SOURCE MATERIAL below:

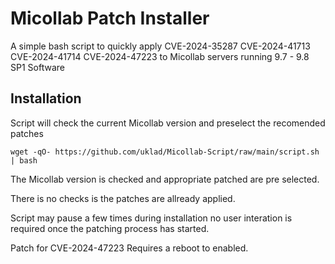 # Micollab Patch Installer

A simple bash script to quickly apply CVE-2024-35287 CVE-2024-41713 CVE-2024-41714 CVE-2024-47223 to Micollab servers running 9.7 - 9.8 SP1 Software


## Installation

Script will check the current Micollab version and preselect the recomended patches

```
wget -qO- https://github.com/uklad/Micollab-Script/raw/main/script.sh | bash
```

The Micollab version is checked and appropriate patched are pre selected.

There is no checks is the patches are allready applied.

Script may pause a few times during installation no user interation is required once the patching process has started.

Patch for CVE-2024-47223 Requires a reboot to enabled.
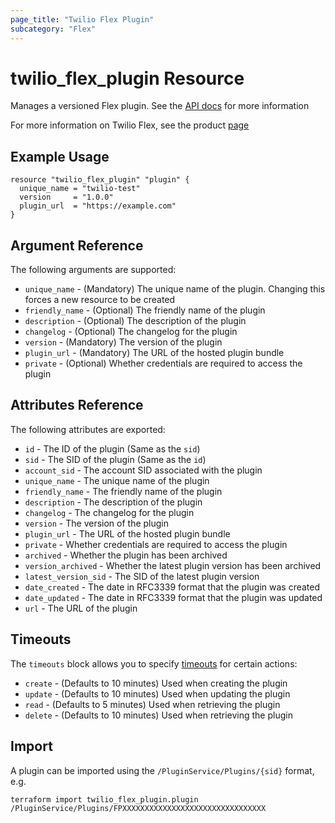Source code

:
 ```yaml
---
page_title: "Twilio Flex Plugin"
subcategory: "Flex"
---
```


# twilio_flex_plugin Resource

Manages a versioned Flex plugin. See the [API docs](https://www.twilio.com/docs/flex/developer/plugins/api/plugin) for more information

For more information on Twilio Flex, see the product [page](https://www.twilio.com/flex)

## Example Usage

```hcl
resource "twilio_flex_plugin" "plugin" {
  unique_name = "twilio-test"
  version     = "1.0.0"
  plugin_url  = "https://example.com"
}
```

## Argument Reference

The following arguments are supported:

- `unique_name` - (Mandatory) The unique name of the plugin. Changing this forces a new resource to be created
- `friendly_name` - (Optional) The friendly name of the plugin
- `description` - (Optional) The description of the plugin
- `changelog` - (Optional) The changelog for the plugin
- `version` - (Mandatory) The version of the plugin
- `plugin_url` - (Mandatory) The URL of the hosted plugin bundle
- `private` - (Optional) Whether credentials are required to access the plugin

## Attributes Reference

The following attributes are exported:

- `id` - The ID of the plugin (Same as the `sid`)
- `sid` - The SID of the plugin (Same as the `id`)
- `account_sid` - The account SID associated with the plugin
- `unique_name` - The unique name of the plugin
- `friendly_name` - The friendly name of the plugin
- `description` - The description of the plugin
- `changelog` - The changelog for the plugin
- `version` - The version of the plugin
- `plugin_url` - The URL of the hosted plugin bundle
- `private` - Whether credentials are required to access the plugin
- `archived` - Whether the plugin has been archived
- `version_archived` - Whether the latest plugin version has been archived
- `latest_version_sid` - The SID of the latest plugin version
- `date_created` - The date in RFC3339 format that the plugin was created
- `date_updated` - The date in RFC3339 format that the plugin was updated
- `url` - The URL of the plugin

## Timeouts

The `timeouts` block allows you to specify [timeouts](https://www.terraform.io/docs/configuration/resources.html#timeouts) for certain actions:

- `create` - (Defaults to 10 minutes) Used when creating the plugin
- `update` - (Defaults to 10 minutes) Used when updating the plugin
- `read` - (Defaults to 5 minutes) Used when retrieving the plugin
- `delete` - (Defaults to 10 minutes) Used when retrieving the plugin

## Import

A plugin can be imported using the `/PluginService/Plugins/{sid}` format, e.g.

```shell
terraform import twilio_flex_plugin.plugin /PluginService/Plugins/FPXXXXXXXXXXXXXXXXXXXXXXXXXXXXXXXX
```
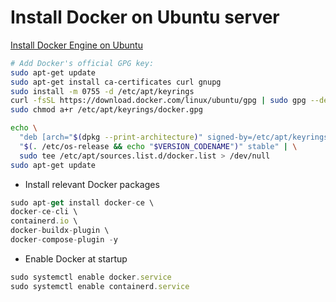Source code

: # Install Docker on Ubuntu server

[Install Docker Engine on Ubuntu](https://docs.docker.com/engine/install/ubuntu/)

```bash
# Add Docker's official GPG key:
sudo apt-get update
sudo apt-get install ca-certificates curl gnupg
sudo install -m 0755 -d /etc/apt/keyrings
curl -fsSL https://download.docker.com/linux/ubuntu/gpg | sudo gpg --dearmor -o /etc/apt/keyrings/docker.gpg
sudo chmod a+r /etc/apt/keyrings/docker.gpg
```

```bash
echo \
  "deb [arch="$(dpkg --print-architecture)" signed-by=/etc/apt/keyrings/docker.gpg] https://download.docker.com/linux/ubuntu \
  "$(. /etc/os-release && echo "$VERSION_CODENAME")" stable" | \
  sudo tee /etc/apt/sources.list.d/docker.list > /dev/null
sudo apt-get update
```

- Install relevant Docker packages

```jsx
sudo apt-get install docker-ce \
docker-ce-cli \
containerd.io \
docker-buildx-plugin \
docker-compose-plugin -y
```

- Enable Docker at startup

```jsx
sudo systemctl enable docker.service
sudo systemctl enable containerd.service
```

End of SOURCE MATERIAL.

WORK TASK: Repeat the records word for word. Any picture in them should be left out.

COMPLETED EXERCISE:
 # Micollab Patch Installer

A simple bash script to quickly apply CVE-2024-35287 CVE-2024-41713 CVE-2024-41714 CVE-2024-47223 to Micollab servers running 9.7 - 9.8 SP1 Software


## Installation

Script will check the current Micollab version and preselect the recomended patches

```
wget -qO- https://github.com/uklad/Micollab-Script/raw/main/script.sh | bash
```

The Micollab version is checked and appropriate patched are pre selected.

There is no checks is the patches are allready applied.

Script may pause a few times during installation no user interation is required once the patching process has started.

Patch for CVE-2024-47223 Requires a reboot to enabled.
Source code

:
 ```yaml
---
page_title: "Twilio Flex Plugin"
subcategory: "Flex"
---
```


# twilio_flex_plugin Resource

Manages a versioned Flex plugin. See the [API docs](https://www.twilio.com/docs/flex/developer/plugins/api/plugin) for more information

For more information on Twilio Flex, see the product [page](https://www.twilio.com/flex)

## Example Usage

```hcl
resource "twilio_flex_plugin" "plugin" {
  unique_name = "twilio-test"
  version     = "1.0.0"
  plugin_url  = "https://example.com"
}
```

## Argument Reference

The following arguments are supported:

- `unique_name` - (Mandatory) The unique name of the plugin. Changing this forces a new resource to be created
- `friendly_name` - (Optional) The friendly name of the plugin
- `description` - (Optional) The description of the plugin
- `changelog` - (Optional) The changelog for the plugin
- `version` - (Mandatory) The version of the plugin
- `plugin_url` - (Mandatory) The URL of the hosted plugin bundle
- `private` - (Optional) Whether credentials are required to access the plugin

## Attributes Reference

The following attributes are exported:

- `id` - The ID of the plugin (Same as the `sid`)
- `sid` - The SID of the plugin (Same as the `id`)
- `account_sid` - The account SID associated with the plugin
- `unique_name` - The unique name of the plugin
- `friendly_name` - The friendly name of the plugin
- `description` - The description of the plugin
- `changelog` - The changelog for the plugin
- `version` - The version of the plugin
- `plugin_url` - The URL of the hosted plugin bundle
- `private` - Whether credentials are required to access the plugin
- `archived` - Whether the plugin has been archived
- `version_archived` - Whether the latest plugin version has been archived
- `latest_version_sid` - The SID of the latest plugin version
- `date_created` - The date in RFC3339 format that the plugin was created
- `date_updated` - The date in RFC3339 format that the plugin was updated
- `url` - The URL of the plugin

## Timeouts

The `timeouts` block allows you to specify [timeouts](https://www.terraform.io/docs/configuration/resources.html#timeouts) for certain actions:

- `create` - (Defaults to 10 minutes) Used when creating the plugin
- `update` - (Defaults to 10 minutes) Used when updating the plugin
- `read` - (Defaults to 5 minutes) Used when retrieving the plugin
- `delete` - (Defaults to 10 minutes) Used when retrieving the plugin

## Import

A plugin can be imported using the `/PluginService/Plugins/{sid}` format, e.g.

```shell
terraform import twilio_flex_plugin.plugin /PluginService/Plugins/FPXXXXXXXXXXXXXXXXXXXXXXXXXXXXXXXX
```
Source code

: # Install Docker on Ubuntu server

[Install Docker Engine on Ubuntu](https://docs.docker.com/engine/install/ubuntu/)

```bash
# Add Docker's official GPG key:
sudo apt-get update
sudo apt-get install ca-certificates curl gnupg
sudo install -m 0755 -d /etc/apt/keyrings
curl -fsSL https://download.docker.com/linux/ubuntu/gpg | sudo gpg --dearmor -o /etc/apt/keyrings/docker.gpg
sudo chmod a+r /etc/apt/keyrings/docker.gpg
```

```bash
echo \
  "deb [arch="$(dpkg --print-architecture)" signed-by=/etc/apt/keyrings/docker.gpg] https://download.docker.com/linux/ubuntu \
  "$(. /etc/os-release && echo "$VERSION_CODENAME")" stable" | \
  sudo tee /etc/apt/sources.list.d/docker.list > /dev/null
sudo apt-get update
```

- Install relevant Docker packages

```jsx
sudo apt-get install docker-ce \
docker-ce-cli \
containerd.io \
docker-buildx-plugin \
docker-compose-plugin -y
```

- Enable Docker at startup

```jsx
sudo systemctl enable docker.service
sudo systemctl enable containerd.service
```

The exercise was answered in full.